## WHAT YOU NEED TO DO
Transcribe the records below word for word, leaving every picture out.

Collected data
· · ·

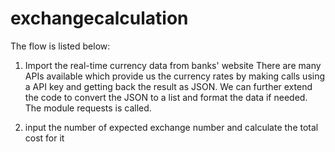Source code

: # exchangecalculation

The flow is listed below:
1. Import the real-time currency data from banks' website
   There are many APIs available which provide us the currency rates by making calls using a API key and getting back the result as JSON. We can further extend the code to convert the JSON to a list and format the data if needed.
   The module requests is called.
   
3. input the number of expected exchange number and calculate the total cost for it
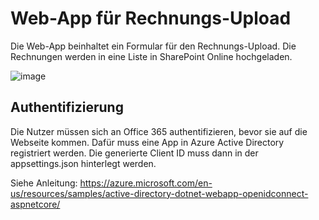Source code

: # Web-App für Rechnungs-Upload

Die Web-App beinhaltet ein Formular für den Rechnungs-Upload.
Die Rechnungen werden in eine Liste in SharePoint Online hochgeladen.

![image](https://user-images.githubusercontent.com/20394732/45976653-a4821680-c047-11e8-879d-3af31faf0ad9.png)

## Authentifizierung

Die Nutzer müssen sich an Office 365 authentifizieren, bevor sie auf die Webseite kommen.
Dafür muss eine App in Azure Active Directory registriert werden.
Die generierte Client ID muss dann in der appsettings.json hinterlegt werden.

Siehe Anleitung: https://azure.microsoft.com/en-us/resources/samples/active-directory-dotnet-webapp-openidconnect-aspnetcore/
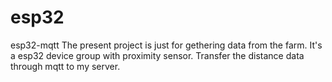 # esp32
esp32-mqtt
The present project is just for gethering data from the farm. It's a esp32 device group with proximity sensor. Transfer the distance data through mqtt to my server.
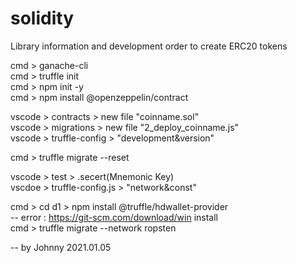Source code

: # solidity

Library information and development order to create ERC20 tokens

cmd > ganache-cli </br>
cmd > truffle init </br>
cmd > npm init -y </br>
cmd > npm install @openzeppelin/contract </br>

vscode > contracts > new file "coinname.sol" </br>
vscode > migrations > new file "2_deploy_coinname.js" </br>
vscode > truffle-config > "development&version" </br>

cmd > truffle migrate --reset </br>

vscode > test > .secert(Mnemonic Key) </br>
vscdoe > truffle-config.js > "network&const" </br>

cmd > cd d1 > npm install @truffle/hdwallet-provider </br>
-- error : https://git-scm.com/download/win install </br>
cmd > truffle migrate --network ropsten </br>

-- by Johnny 2021.01.05
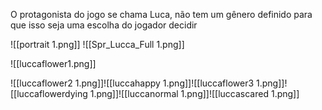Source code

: O protagonista do jogo se chama Luca, não tem um gênero definido para que isso seja uma escolha do jogador decidir



![[portrait 1.png]]
![[Spr_Lucca_Full 1.png]]


![[luccaflower1.png]]

![[luccaflower2 1.png]]![[luccahappy 1.png]]![[luccaflower3 1.png]]![[luccaflowerdying 1.png]]![[luccanormal 1.png]]![[luccascared 1.png]]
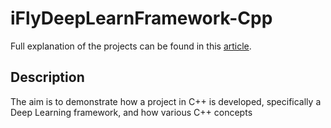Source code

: # iFlyDeepLearnFramework-Cpp

Full explanation of the projects can be found in this [article](https://foundationsofdl.com/2022/02/12/neural-network-from-scratch-part-5-c-deep-learning-framework-implementation/).

## Description

The aim is to demonstrate how a project in C++ is developed, specifically a Deep Learning framework, and how various C++ concepts 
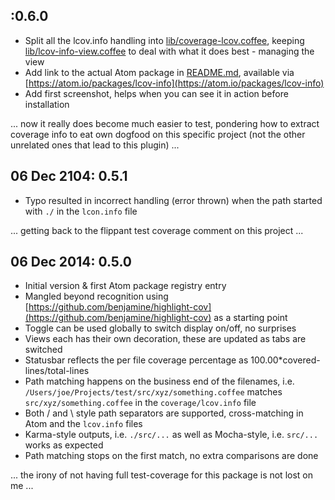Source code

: ## :0.6.0

- Split all the lcov.info handling into [lib/coverage-lcov.coffee](lib/coverage-lcov.coffee), keeping [lib/lcov-info-view.coffee](lcov-info-view.coffee) to deal with what it does best - managing the view
- Add link to the actual Atom package in [README.md](README.md), available via [https://atom.io/packages/lcov-info](https://atom.io/packages/lcov-info)
- Add first screenshot, helps when you can see it in action before installation

... now it really does become much easier to test, pondering how to extract coverage info to eat own dogfood on this specific project (not the other unrelated ones that lead to this plugin) ...

## 06 Dec 2104: 0.5.1

- Typo resulted in incorrect handling (error thrown) when the path started with `./` in the `lcon.info` file

... getting back to the flippant test coverage comment on this project ...

## 06 Dec 2014: 0.5.0

- Initial version & first Atom package registry entry
- Mangled beyond recognition using [https://github.com/benjamine/highlight-cov](https://github.com/benjamine/highlight-cov) as a starting point
- Toggle can be used globally to switch display on/off, no surprises
- Views each has their own decoration, these are updated as tabs are switched
- Statusbar reflects the per file coverage percentage as 100.00*covered-lines/total-lines
- Path matching happens on the business end of the filenames, i.e. `/Users/joe/Projects/test/src/xyz/something.coffee` matches `src/xyz/something.coffee` in the `coverage/lcov.info` file
- Both / and \ style path separators are supported, cross-matching in Atom and the `lcov.info` files
- Karma-style outputs, i.e. `./src/...` as well as Mocha-style, i.e. `src/...` works as expected
- Path matching stops on the first match, no extra comparisons are done

... the irony of not having full test-coverage for this package is not lost on me ...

· · ·

## THE COMPLETED TASK
Source code

: # exchangecalculation

The flow is listed below:
1. Import the real-time currency data from banks' website
   There are many APIs available which provide us the currency rates by making calls using a API key and getting back the result as JSON. We can further extend the code to convert the JSON to a list and format the data if needed.
   The module requests is called.
   
3. input the number of expected exchange number and calculate the total cost for it
Source code

: # Web-App für Rechnungs-Upload

Die Web-App beinhaltet ein Formular für den Rechnungs-Upload.
Die Rechnungen werden in eine Liste in SharePoint Online hochgeladen.

![image](https://user-images.githubusercontent.com/20394732/45976653-a4821680-c047-11e8-879d-3af31faf0ad9.png)

## Authentifizierung

Die Nutzer müssen sich an Office 365 authentifizieren, bevor sie auf die Webseite kommen.
Dafür muss eine App in Azure Active Directory registriert werden.
Die generierte Client ID muss dann in der appsettings.json hinterlegt werden.

Siehe Anleitung: https://azure.microsoft.com/en-us/resources/samples/active-directory-dotnet-webapp-openidconnect-aspnetcore/
 # esp32
esp32-mqtt
The present project is just for gethering data from the farm. It's a esp32 device group with proximity sensor. Transfer the distance data through mqtt to my server.
Source code

: # solidity

Library information and development order to create ERC20 tokens

cmd > ganache-cli </br>
cmd > truffle init </br>
cmd > npm init -y </br>
cmd > npm install @openzeppelin/contract </br>

vscode > contracts > new file "coinname.sol" </br>
vscode > migrations > new file "2_deploy_coinname.js" </br>
vscode > truffle-config > "development&version" </br>

cmd > truffle migrate --reset </br>

vscode > test > .secert(Mnemonic Key) </br>
vscdoe > truffle-config.js > "network&const" </br>

cmd > cd d1 > npm install @truffle/hdwallet-provider </br>
-- error : https://git-scm.com/download/win install </br>
cmd > truffle migrate --network ropsten </br>

-- by Johnny 2021.01.05
Source code

: O protagonista do jogo se chama Luca, não tem um gênero definido para que isso seja uma escolha do jogador decidir



![[portrait 1.png]]
![[Spr_Lucca_Full 1.png]]


![[luccaflower1.png]]

![[luccaflower2 1.png]]![[luccahappy 1.png]]![[luccaflower3 1.png]]![[luccaflowerdying 1.png]]![[luccanormal 1.png]]![[luccascared 1.png]]
Source code

: # iFlyDeepLearnFramework-Cpp

Full explanation of the projects can be found in this [article](https://foundationsofdl.com/2022/02/12/neural-network-from-scratch-part-5-c-deep-learning-framework-implementation/).

## Description

The aim is to demonstrate how a project in C++ is developed, specifically a Deep Learning framework, and how various C++ concepts 
Source code

: ## :0.6.0

- Split all the lcov.info handling into [lib/coverage-lcov.coffee](lib/coverage-lcov.coffee), keeping [lib/lcov-info-view.coffee](lcov-info-view.coffee) to deal with what it does best - managing the view
- Add link to the actual Atom package in [README.md](README.md), available via [https://atom.io/packages/lcov-info](https://atom.io/packages/lcov-info)
- Add first screenshot, helps when you can see it in action before installation

... now it really does become much easier to test, pondering how to extract coverage info to eat own dogfood on this specific project (not the other unrelated ones that lead to this plugin) ...

## 06 Dec 2104: 0.5.1

- Typo resulted in incorrect handling (error thrown) when the path started with `./` in the `lcon.info` file

... getting back to the flippant test coverage comment on this project ...

## 06 Dec 2014: 0.5.0

- Initial version & first Atom package registry entry
- Mangled beyond recognition using [https://github.com/benjamine/highlight-cov](https://github.com/benjamine/highlight-cov) as a starting point
- Toggle can be used globally to switch display on/off, no surprises
- Views each has their own decoration, these are updated as tabs are switched
- Statusbar reflects the per file coverage percentage as 100.00*covered-lines/total-lines
- Path matching happens on the business end of the filenames, i.e. `/Users/joe/Projects/test/src/xyz/something.coffee` matches `src/xyz/something.coffee` in the `coverage/lcov.info` file
- Both / and \ style path separators are supported, cross-matching in Atom and the `lcov.info` files
- Karma-style outputs, i.e. `./src/...` as well as Mocha-style, i.e. `src/...` works as expected
- Path matching stops on the first match, no extra comparisons are done

... the irony of not having full test-coverage for this package is not lost on me ...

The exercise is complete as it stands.